Saturday, 11 July 2015

Hyperbole And A Half: I Didn’t Love It Half As Much As I Thought I Would, But Saying I Hate It Is Definitely Hyperbole!

A Review By: Amelia
In the last few years blogs becoming books has been a huge market. Some of them become great works onto themselves and others fall way short and just reprint and charge money for something I can see for free on the internet! Hyperbole and a Half is a weird mix of the two.

Hyperbole and a Half is a combination web comic and blog written by Allie Brosh, whose notable achievements, in her own words, are living with two dogs and being very, very depressed. She describes herself as a recluse that does selfish stuff and has no formal training in art, which is why her comics are rudimentary and similar to Rage Comics. The blog is a retelling of her life from childhood to her challenges with depression and what it’s like for her to be an adult. Her blog turned into a book in 2013.
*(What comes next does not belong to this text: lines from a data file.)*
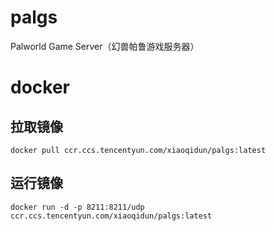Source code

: # palgs

Palworld Game Server（幻兽帕鲁游戏服务器）

# docker

## 拉取镜像

```
docker pull ccr.ccs.tencentyun.com/xiaoqidun/palgs:latest
```

## 运行镜像

```
docker run -d -p 8211:8211/udp ccr.ccs.tencentyun.com/xiaoqidun/palgs:latest
```
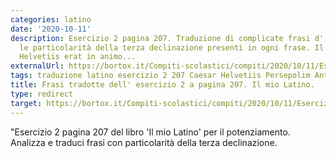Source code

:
 ```yaml
---
categories: latino
date: '2020-10-11'
description: Esercizio 2 pagina 207. Traduzione di complicate frasi d' autore, evidenziando
  le particolarità della terza declinazione presenti in ogni frase. Il mio Latino.
  Helvetiis erat in animo...
externalUrl: https://bortox.it/Compiti-scolastici/compiti/2020/10/11/Esercizio-2-pagina-207.html
tags: traduzione latino esercizio 2 207 Caesar Helvetiis Persepolim Antiqui Bovem
title: Frasi tradotte dell' esercizio 2 a pagina 207. Il mio Latino.
type: redirect
target: https://bortox.it/Compiti-scolastici/compiti/2020/10/11/Esercizio-2-pagina-207.html
---
```

"Esercizio 2 pagina 207 del libro 'Il mio Latino' per il potenziamento. Analizza e traduci frasi con particolarità della terza declinazione. 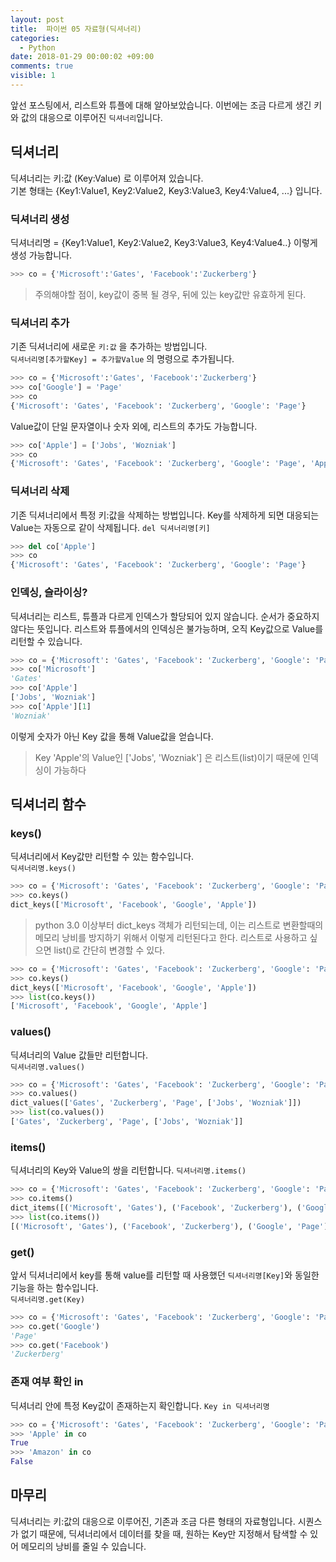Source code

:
 ```yaml
---
layout: post
title:  파이썬 05 자료형(딕셔너리)
categories:
  - Python
date: 2018-01-29 00:00:02 +09:00
comments: true
visible: 1
---
```


앞선 포스팅에서, 리스트와 튜플에 대해 알아보았습니다. 이번에는 조금 다르게 생긴 키와 값의 대응으로 이루어진 `딕셔너리`입니다.


## 딕셔너리
딕셔너리는 키:값 (Key:Value) 로 이루어져 있습니다. <br />
기본 형태는 {Key1:Value1, Key2:Value2, Key3:Value3, Key4:Value4, ...} 입니다.

### 딕셔너리 생성
딕셔너리명 = {Key1:Value1, Key2:Value2, Key3:Value3, Key4:Value4..} 이렇게 생성 가능합니다.

```py
>>> co = {'Microsoft':'Gates', 'Facebook':'Zuckerberg'}
```
> 주의해야할 점이, key값이 중복 될 경우, 뒤에 있는 key값만 유효하게 된다.

### 딕셔너리 추가
기존 딕셔너리에 새로운 `키:값` 을 추가하는 방법입니다. <br />
`딕셔너리명[추가할Key] = 추가할Value` 의 명령으로 추가됩니다.

```py
>>> co = {'Microsoft':'Gates', 'Facebook':'Zuckerberg'}
>>> co['Google'] = 'Page'
>>> co
{'Microsoft': 'Gates', 'Facebook': 'Zuckerberg', 'Google': 'Page'}
```

Value값이 단일 문자열이나 숫자 외에, 리스트의 추가도 가능합니다.
```py
>>> co['Apple'] = ['Jobs', 'Wozniak']
>>> co
{'Microsoft': 'Gates', 'Facebook': 'Zuckerberg', 'Google': 'Page', 'Apple': ['Jobs', 'Wozniak']}
```

### 딕셔너리 삭제
기존 딕셔너리에서 특정 키:값을 삭제하는 방법입니다. Key를 삭제하게 되면 대응되는 Value는 자동으로 같이 삭제됩니다.
`del 딕셔너리명[키]`

```py
>>> del co['Apple']
>>> co
{'Microsoft': 'Gates', 'Facebook': 'Zuckerberg', 'Google': 'Page'}
```

### 인덱싱, 슬라이싱?
딕셔너리는 리스트, 튜플과 다르게 인덱스가 할당되어 있지 않습니다. 순서가 중요하지 않다는 뜻입니다. 리스트와 튜플에서의 인덱싱은 불가능하며, 오직 Key값으로 Value를 리턴할 수 있습니다.

```py
>>> co = {'Microsoft': 'Gates', 'Facebook': 'Zuckerberg', 'Google': 'Page', 'Apple': ['Jobs', 'Wozniak']}
>>> co['Microsoft']
'Gates'
>>> co['Apple']
['Jobs', 'Wozniak']
>>> co['Apple'][1]
'Wozniak'
```

이렇게 숫자가 아닌 Key 값을 통해 Value값을 얻습니다.

> Key 'Apple'의 Value인 ['Jobs', 'Wozniak'] 은 리스트(list)이기 때문에 인덱싱이 가능하다


## 딕셔너리 함수
### keys()
딕셔너리에서 Key값만 리턴할 수 있는 함수입니다. <br />
`딕셔너리명.keys()`
```py
>>> co = {'Microsoft': 'Gates', 'Facebook': 'Zuckerberg', 'Google': 'Page', 'Apple': ['Jobs', 'Wozniak']}
>>> co.keys()
dict_keys(['Microsoft', 'Facebook', 'Google', 'Apple'])
```
> python 3.0 이상부터 dict_keys 객체가 리턴되는데, 이는 리스트로 변환할때의 메모리 낭비를 방지하기 위해서 이렇게 리턴된다고 한다. 리스트로 사용하고 싶으면 list()로 간단히 변경할 수 있다.

```py
>>> co = {'Microsoft': 'Gates', 'Facebook': 'Zuckerberg', 'Google': 'Page', 'Apple': ['Jobs', 'Wozniak']}
>>> co.keys()
dict_keys(['Microsoft', 'Facebook', 'Google', 'Apple'])
>>> list(co.keys())
['Microsoft', 'Facebook', 'Google', 'Apple']
```

### values()
딕셔너리의 Value 값들만 리턴합니다. <br />
`딕셔너리명.values()`

```py
>>> co = {'Microsoft': 'Gates', 'Facebook': 'Zuckerberg', 'Google': 'Page', 'Apple': ['Jobs', 'Wozniak']}
>>> co.values()
dict_values(['Gates', 'Zuckerberg', 'Page', ['Jobs', 'Wozniak']])
>>> list(co.values())
['Gates', 'Zuckerberg', 'Page', ['Jobs', 'Wozniak']]
```

### items()
딕셔너리의 Key와 Value의 쌍을 리턴합니다.
`딕셔너리명.items()`
```py
>>> co = {'Microsoft': 'Gates', 'Facebook': 'Zuckerberg', 'Google': 'Page', 'Apple': ['Jobs', 'Wozniak']}
>>> co.items()
dict_items([('Microsoft', 'Gates'), ('Facebook', 'Zuckerberg'), ('Google', 'Page'), ('Apple', ['Jobs', 'Wozniak'])])
>>> list(co.items())
[('Microsoft', 'Gates'), ('Facebook', 'Zuckerberg'), ('Google', 'Page'), ('Apple', ['Jobs', 'Wozniak'])]
```

### get()
앞서 딕셔너리에서 key를 통해 value를 리턴할 때 사용했던 `딕셔너리명[Key]`와 동일한 기능을 하는 함수입니다. <br />
`딕셔너리명.get(Key)`
```py
>>> co = {'Microsoft': 'Gates', 'Facebook': 'Zuckerberg', 'Google': 'Page', 'Apple': ['Jobs', 'Wozniak']}
>>> co.get('Google')
'Page'
>>> co.get('Facebook')
'Zuckerberg'
```

### 존재 여부 확인 in
딕셔너리 안에 특정 Key값이 존재하는지 확인합니다.
`Key in 딕셔너리명`
```py
>>> co = {'Microsoft': 'Gates', 'Facebook': 'Zuckerberg', 'Google': 'Page', 'Apple': ['Jobs', 'Wozniak']}
>>> 'Apple' in co
True
>>> 'Amazon' in co
False
```

## 마무리
딕셔너리는 키:값의 대응으로 이루어진, 기존과 조금 다른 형태의 자료형입니다. 시퀀스가 없기 때문에, 딕셔너리에서 데이터를 찾을 때, 원하는 Key만 지정해서 탐색할 수 있어 메모리의 낭비를 줄일 수 있습니다.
In Hyperbole and a Half Brosh combines observational and absurdist humor with crude graphics (that are intentionally crude) to relate events from her life in rural Montana, living with ADHD, depression, her dogs–pretty much everything in her life can be found in her blog turned book. Her blog is the source of several popular memes, including a humorously "improved" medical pain chart and how to excite yourself to the mundane with “Clean all the things”.

The pain chart
Her famous meme
One of the biggest parts of her blog turned book is that she suffers from
depression and her depiction of it has been praised by critics and psychologists as an insightful description of the disease. Some experts have lauded Hyperbole and a Half as one of the best contemporary portraits of the condition.

She also tells stories about her dogs and boyfriend and her childhood. They all got a few giggles from me but I found myself really put off by her childhood stories at times. She showed herself as a very selfish/bratty child and reading her stories made me cringe. I’ll never know if this is actually how she was as a child or if it’s just how she remembers herself and is hyperbolizing (a possibility considering the title of the blog turned book) but some of her temper tantrums really made me cringe!

So, all in all, how do I feel about Hyperbole and a Half ? Well, at first I was on the fence, I mean, here’s a crude cartoon that I can read for free as a blog. But then I actually got the book in my hands and it’s so colourful and appealing to flip through. Brosh also added new stories and illustrations and it is a collection of her best work without the hassle of having to skim through her whole blog to find it!

My final thoughts on Hyperbole and a Half are that it is an entertaining look into a weird woman’s life and also an amazing contemporary portrayal of depression. The art is rough and some of the stories made me cringe at the thought of any child being selfish enough to do half the things she talks about, but I suppose that’s where the charm comes from. Brosh offers a new outlook on things that so many people claim to have figured out. It’s really quite an astounding piece of internet blog gone book.